His first visit was intended as a cure for depression. The more assertive and cerebral Wilbur had died of typhoid fever in 1912, leaving Orville to contend with the earthbound consequences of their aeronautical success: patent disputes, business struggles, bitter feuds with rival aviators and with the Smithsonian Institution, which stubbornly refused to recognize the scale of the Wrights' achievement.

It was all too much for a man whose body was racked with pain from a 1908 plane crash. By the time his friends and family cajoled him into making his Canadian escape in 1916, he couldn't even answer letters.

And just like that, the burdens of being Orville Wright disappeared. "His whole life changed because of that summer," Mr. Johnstone said. "He just felt great up here."

Canada's restorative lakes and rivers and seashores have long served as a hideaway for America's rich and famous, but Orville Wright was different: He did his hiding in plain sight, finding a soothing kind of normality in the alternative life of a tightly knit summer community.

In his own mind, he stopped being the too-famous Orville Wright the moment he drove his souped-up Pierce-Arrow across the border.
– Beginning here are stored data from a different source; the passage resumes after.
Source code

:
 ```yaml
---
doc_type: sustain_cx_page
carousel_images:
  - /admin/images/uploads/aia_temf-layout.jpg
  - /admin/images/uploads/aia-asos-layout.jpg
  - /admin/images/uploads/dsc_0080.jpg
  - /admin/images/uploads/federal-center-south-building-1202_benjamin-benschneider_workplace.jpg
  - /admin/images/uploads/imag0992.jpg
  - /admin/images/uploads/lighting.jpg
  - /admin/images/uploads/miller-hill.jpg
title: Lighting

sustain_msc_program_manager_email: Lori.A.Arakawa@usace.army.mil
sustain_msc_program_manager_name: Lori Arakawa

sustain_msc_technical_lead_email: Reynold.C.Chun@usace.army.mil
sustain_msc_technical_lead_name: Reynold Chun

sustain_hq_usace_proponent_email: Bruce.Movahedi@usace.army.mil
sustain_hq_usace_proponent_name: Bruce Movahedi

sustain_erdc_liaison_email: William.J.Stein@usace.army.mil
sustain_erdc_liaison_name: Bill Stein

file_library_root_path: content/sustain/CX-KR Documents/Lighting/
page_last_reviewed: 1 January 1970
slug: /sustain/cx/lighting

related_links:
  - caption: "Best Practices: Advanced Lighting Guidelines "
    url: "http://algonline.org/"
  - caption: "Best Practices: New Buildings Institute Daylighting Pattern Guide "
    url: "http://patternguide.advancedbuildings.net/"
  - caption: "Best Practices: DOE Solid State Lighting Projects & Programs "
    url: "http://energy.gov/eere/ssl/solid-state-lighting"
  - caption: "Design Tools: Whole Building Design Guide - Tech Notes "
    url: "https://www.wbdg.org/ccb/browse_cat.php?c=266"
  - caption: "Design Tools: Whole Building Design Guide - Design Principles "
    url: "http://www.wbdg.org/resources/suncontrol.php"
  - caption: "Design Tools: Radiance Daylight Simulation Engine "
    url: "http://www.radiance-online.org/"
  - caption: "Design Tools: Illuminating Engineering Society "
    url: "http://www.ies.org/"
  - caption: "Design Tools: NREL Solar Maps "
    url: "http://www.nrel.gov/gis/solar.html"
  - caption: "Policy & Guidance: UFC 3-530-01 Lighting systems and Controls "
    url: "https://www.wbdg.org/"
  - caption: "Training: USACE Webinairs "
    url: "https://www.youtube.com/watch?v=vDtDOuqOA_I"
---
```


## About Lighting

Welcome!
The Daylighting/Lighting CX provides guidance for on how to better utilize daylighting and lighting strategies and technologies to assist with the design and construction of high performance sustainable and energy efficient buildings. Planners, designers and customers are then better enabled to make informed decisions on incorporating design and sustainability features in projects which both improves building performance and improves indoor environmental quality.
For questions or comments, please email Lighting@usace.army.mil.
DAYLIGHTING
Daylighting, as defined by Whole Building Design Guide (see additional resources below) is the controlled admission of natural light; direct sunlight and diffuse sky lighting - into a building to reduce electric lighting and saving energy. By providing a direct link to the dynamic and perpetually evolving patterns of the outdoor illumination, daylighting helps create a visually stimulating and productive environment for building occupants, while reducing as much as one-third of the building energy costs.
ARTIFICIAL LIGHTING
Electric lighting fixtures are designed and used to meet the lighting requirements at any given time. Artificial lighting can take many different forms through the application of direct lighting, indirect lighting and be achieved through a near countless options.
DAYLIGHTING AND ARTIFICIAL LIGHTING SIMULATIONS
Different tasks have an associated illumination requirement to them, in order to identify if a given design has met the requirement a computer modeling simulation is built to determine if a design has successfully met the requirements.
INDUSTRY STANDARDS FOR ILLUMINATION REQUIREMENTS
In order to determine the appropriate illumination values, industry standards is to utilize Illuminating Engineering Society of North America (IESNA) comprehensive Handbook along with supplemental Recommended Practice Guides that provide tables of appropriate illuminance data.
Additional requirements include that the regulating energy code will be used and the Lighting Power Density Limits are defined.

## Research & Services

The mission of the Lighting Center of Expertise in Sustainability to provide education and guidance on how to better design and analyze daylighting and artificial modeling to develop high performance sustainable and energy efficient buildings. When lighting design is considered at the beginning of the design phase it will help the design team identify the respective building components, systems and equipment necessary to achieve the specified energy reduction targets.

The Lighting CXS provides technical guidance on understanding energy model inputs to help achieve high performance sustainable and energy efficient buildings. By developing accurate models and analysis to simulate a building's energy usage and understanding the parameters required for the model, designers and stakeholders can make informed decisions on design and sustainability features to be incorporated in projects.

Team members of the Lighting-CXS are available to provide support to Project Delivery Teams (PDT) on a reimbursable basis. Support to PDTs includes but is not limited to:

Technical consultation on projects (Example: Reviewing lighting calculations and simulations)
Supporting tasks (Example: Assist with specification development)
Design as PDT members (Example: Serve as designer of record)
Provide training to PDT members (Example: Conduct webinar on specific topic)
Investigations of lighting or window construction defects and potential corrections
This intense aversion to self-publicity was put on display when he bought the slightly used mahogany cruiser in 1931 and refused to give it a name.

His Georgian Bay neighbours wouldn't tolerate this untraditional anonymity: They presented him with gleaming letters that spelled out Kitty Hawk – which local craftsmen, having little awareness of Orville or history, installed as Kittyhawk.
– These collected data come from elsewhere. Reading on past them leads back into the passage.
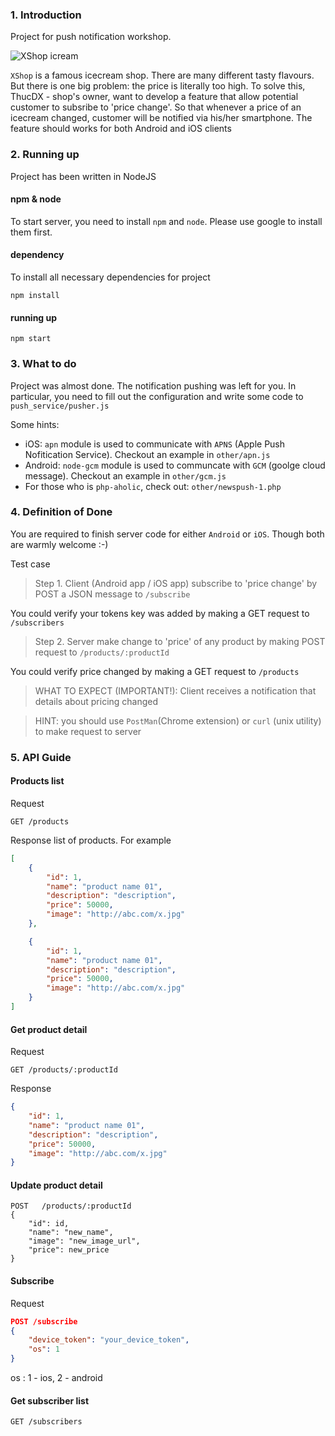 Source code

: ### 1. Introduction
Project for push notification workshop.

![XShop icream](http://www.funzine.hu/wp-content/uploads/2014/05/140508_fagyizok-848x296.jpg)

`XShop` is a famous icecream shop. There are many different tasty flavours. But there is one big problem: the price is literally too high. To solve this, ThucDX - shop's owner, want to develop a feature that allow potential customer to subsribe to 'price change'. So that whenever a price of an icecream changed, customer will be notified via his/her smartphone. The feature should works for both Android and iOS clients

### 2. Running up

Project has been written in NodeJS

#### npm & node
To start server, you need to install `npm` and `node`. Please use google to install them first.

#### dependency
To install all necessary dependencies for project
```
npm install
```

#### running up
```
npm start
```

### 3. What to do
Project was almost done. The notification pushing was left for you. In particular, you need to fill out the configuration and write some code to `push_service/pusher.js`

Some hints:
- iOS: `apn` module is used to communicate with `APNS` (Apple Push Nofitication Service). Checkout an example in `other/apn.js`
- Android: `node-gcm` module is used to communcate with `GCM` (goolge cloud message). Checkout an example in `other/gcm.js`
- For those who is `php-aholic`, check out: `other/newspush-1.php`

### 4. Definition of Done
You are required to finish server code for either `Android` or `iOS`. Though both are warmly welcome :-)

Test case
> Step 1. Client (Android app / iOS app) subscribe to 'price change' by POST a JSON message to `/subscribe`

You could verify your tokens key was added by making a GET request to `/subscribers`

> Step 2. Server make change to 'price' of any product by making POST request to `/products/:productId`

You could verify price changed by making a GET request to `/products`

> WHAT TO EXPECT (IMPORTANT!):
Client receives a notification that details about pricing changed

> HINT: you should use `PostMan`(Chrome extension) or `curl` (unix utility) to make request to server

### 5. API Guide
#### Products list
Request
```
GET /products
```

Response
list of products. For example
```JSON
[
    {
        "id": 1,
        "name": "product name 01",
        "description": "description",
        "price": 50000,
        "image": "http://abc.com/x.jpg"
    },

    {
        "id": 1,
        "name": "product name 01",
        "description": "description",
        "price": 50000,
        "image": "http://abc.com/x.jpg"
    }
]
```

#### Get product detail
Request
```
GET /products/:productId
```

Response
```JSON
{
    "id": 1,
    "name": "product name 01",
    "description": "description",
    "price": 50000,
    "image": "http://abc.com/x.jpg"
}
```

#### Update product detail

```
POST   /products/:productId
{
    "id": id,
    "name": "new_name",
    "image": "new_image_url",
    "price": new_price
}
```

#### Subscribe

Request
```JSON
POST /subscribe
{
    "device_token": "your_device_token",
    "os": 1
}
```

os : 1 - ios, 2 - android

#### Get subscriber list
```
GET /subscribers
```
The perspective seems entirely right, a tiny in-joke for a highly introverted man. But Mr. Johnstone insists that the Canadian Orville was much more outgoing.

"I'm not sure how he made out with 20 people around the campfire, but in small groups he was probably the most interesting guy you could talk to," he said.

All traces of the Wright habitat that might evoke those conversations are gone – demolished by a subsequent owner who tired of the gawkers and scavengers that the Orville Wright legend attracted, even in Georgian Bay.

Only the Kittyhawk remains, and Mr. Johnstone is of an age where he knows he must dispose of the big boat that is becoming too much to handle.

And this, at last, is where celebrity could have its value. He says he's turned down an offer of $500,000 and wants more for the craft he's had restored three times. American institutions, appreciative of the Wright connection, would happily accept it as a donation.

But for Mr. Johnstone, who knows the Kittyhawk's role in Canadian history better than anyone, the Americanizing of the boat would not be right.

"The best place for it," he said, "is right here in Georgian Bay."